Noël

Jésus avait-il deux papas? (En plus de Dieu, bien entendu)

Vitrail de la Nativité dans le temple protestant de Chailly (Suisse). Crédit photo: Virgile Rochat

Vitrail de la Nativité; église protestante de Chailly (Suisse). Crédit photo: Virgile Rochat

Quand j’ai vu ce vitrail de la Nativité, j’ai été immédiatement frappé, par le personnage en bleu sur le côté gauche de la crèche. Je me suis demandé: « Mais que fait Jésus adulte dans sa propre crèche? » Et puis j’ai vu les longs cheveux bouclés et je me suis dit qu’il s’agissait probablement de Marie. Mais avouez qu’elle semble bien peu féminine! Elle est plutôt tout le portrait de son fils.

  • Je savais que certains artistes plaçaient une femme à la table de la Cène…
  • Je savais qu’il existe des crèches d’où Marie est absente (grâce à Jonas St-Martin, dont j’ai dirigé le mémoire sur les crèches de l’Oratoire Saint-Joseph à Montréal)…
  • Mais c’est la première fois que je vois, dans une église, la représentation d’une crèche où Jésus pourrait avoir deux papas (en plus de Dieu, bien entendu).

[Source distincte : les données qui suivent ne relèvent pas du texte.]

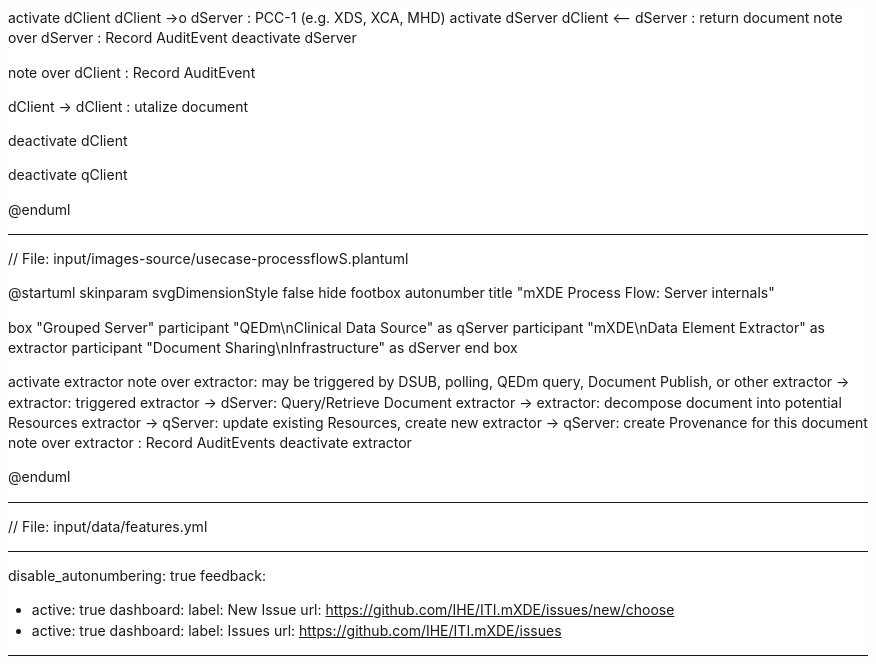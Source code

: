 activate dClient
dClient ->o dServer : PCC-1 (e.g. XDS, XCA, MHD)
activate dServer
dClient <-- dServer : return document
note over dServer : Record AuditEvent
deactivate dServer

note over dClient : Record AuditEvent

dClient -> dClient : utalize document

deactivate dClient


deactivate qClient 

@enduml


---

// File: input/images-source/usecase-processflowS.plantuml

@startuml
skinparam svgDimensionStyle false
hide footbox
autonumber
title "mXDE Process Flow: Server internals"

box "Grouped Server"
participant "QEDm\nClinical Data Source" as qServer
participant "mXDE\nData Element Extractor" as extractor
participant "Document Sharing\nInfrastructure" as dServer
end box

activate extractor
note over extractor: may be triggered by DSUB, polling, QEDm query, Document Publish, or other
extractor -> extractor: triggered
extractor -> dServer: Query/Retrieve Document 
extractor -> extractor: decompose document into potential Resources
extractor -> qServer: update existing Resources, create new
extractor -> qServer: create Provenance for this document
note over extractor : Record AuditEvents
deactivate extractor

@enduml


---

// File: input/data/features.yml

---
disable_autonumbering: true
feedback:
  - active: true
    dashboard:
      label: New Issue
      url: https://github.com/IHE/ITI.mXDE/issues/new/choose
  - active: true
    dashboard:
      label: Issues
      url: https://github.com/IHE/ITI.mXDE/issues


---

Ce qui ne me choque pas, mais me réjouit. Car la bonne nouvelle de Noël, c’est qu’il existe un Dieu qui me permet d’accueillir sans condition toutes les familles qu’elles comptent un papa et une maman, un papa et/ou une maman, deux papas, deux mamans, ni papa ni maman, plusieurs papas plusieurs mamans, etc., etc.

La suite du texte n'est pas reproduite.